Web Scraping For Profit Reddit



Web

Welcome to the most interesting (and fun!) blog post on web scraping for dummies. Mind you, this is not a typical web scraping tutorial. You will learn the whys and hows of data scraping along with a few interesting use-cases and fun facts. I've got a fairly strong understanding of taxation stuff and have built a few basic projects in Python, like scraping ASX data, (requests / selenium / soup), modelling taxation, pdf scraping (Py2pdf / tesseract), file processing, etc. I've built my own share tracker in Excel which I currently use.

The goal is to extract or “scrape” information from the postson the front page of a subreddit e.g. http://reddit.com/r/learnpython/new/

You should know that Reddit has an apiand PRAW exists to make using it easier.

  • You use it, taking the blue pill—the article ends.
  • You take the red pill—you stay in Wonderland, and I show you how deep a JSON response goes.

Remember: all I’m offering is the truth. Nothing more.

Reddit allows you to add a .json extension to the end of your request and will give you back a JSON response instead of HTML.

We’ll be using requests as our “HTTP client” which you can install using pip install requests --user if you have not already.

We’re setting the User-Agent header to Mozilla/5.0 as the default requests value is blocked.

r.json()

We know that we’re receiving a JSON response from this request so we use the .json()method on a Response object which turns a JSON“string” intoa Python structure (also see json.loads())

To see a pretty-printed version of the JSON data we can use json.dumps() with its indent argument.

The output generated for this particular response is quite largeso it makes sense to write the output to a file for further inspection.

Note if you’re using Python 2 you’ll need from __future__ import print_function to have access to the print()function that has the file argument (or you could just usejson.dump()).

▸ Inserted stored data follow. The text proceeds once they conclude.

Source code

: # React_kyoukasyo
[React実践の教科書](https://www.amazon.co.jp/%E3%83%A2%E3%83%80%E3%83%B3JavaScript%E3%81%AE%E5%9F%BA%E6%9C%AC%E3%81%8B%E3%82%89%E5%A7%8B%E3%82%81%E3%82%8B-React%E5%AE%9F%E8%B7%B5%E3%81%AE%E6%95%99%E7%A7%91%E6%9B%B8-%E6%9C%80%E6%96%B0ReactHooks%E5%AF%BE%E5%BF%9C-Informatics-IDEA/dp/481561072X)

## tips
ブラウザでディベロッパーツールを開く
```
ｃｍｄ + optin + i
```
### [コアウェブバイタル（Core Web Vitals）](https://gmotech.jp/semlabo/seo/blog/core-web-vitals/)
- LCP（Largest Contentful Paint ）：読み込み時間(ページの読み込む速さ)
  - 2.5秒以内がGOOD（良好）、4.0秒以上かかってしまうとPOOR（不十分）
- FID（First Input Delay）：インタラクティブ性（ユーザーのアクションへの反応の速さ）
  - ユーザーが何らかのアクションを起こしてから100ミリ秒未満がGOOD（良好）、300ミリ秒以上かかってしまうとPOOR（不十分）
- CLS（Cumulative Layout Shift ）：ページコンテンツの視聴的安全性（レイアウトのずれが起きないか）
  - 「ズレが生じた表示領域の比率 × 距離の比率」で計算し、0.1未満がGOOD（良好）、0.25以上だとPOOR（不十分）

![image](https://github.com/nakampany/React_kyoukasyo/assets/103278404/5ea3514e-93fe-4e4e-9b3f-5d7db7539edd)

Web Scraping For Profit RedditWeb Scraping For Profit Reddit

Upon further inspection we can see that r.json()['data']['children'] is a list of dicts and each dict represents a submission or “post”.

Your mac is currently downloading software for iphone. There is also some “subreddit” information available.

These before and after values are used for result page navigationjust like when you click on the next and prev buttons.

To get to the next page we can pass after=t3_64o6gh 2011 macbook pro software update. as a GET param.

When making multiple requests however, you will usually want to use a session object.

So as mentioned each submission is a dict and the important information is available inside the data key:

I’ve truncated the output here but important values include author,selftext, title and url

It’s pretty annoying having to use ['data'] all the time so we could have instead declared posts using a list comprehension.

Service

One example of why you may want to do this perhaps is to “scrape” the linksfrom one of the “image posting” subreddits to access the images.

r/aww

One such subreddit isr/aww home of “teh cuddlez”.

Some of these URLs would require further processing though as not all of them are direct links to images and not all of them are images.

Web Scraping For Profit Reddit Post-op

In the case of the direct image links we could fetch them andsave the result to disk.

BeautifulSoup

You could of course just request the regular URL, processing the HTMLwith BeautifulSoup and html5lib which you can install usingpip install beautifulsoup4 html5lib --user if you do not already have them.

BeautifulSoup’s select() method locates items using CSS Selectorsand div.thing here matches <div> tags that contain thing as a class namee.g. class='thing'

We can then use dict indexing on a BeautifulSoupTag object to extract the value of a specific tag attribute.

Web Scraping Online

In this case the URL is contained in the data-url='..' attribute of the <div> tag.

Web Scraping Applications

As already mentioned Reddit does have an API withrules / guidelines and if you’re wanting to do any type of “large-scale” interaction with Reddit you should probably use it via the PRAW library.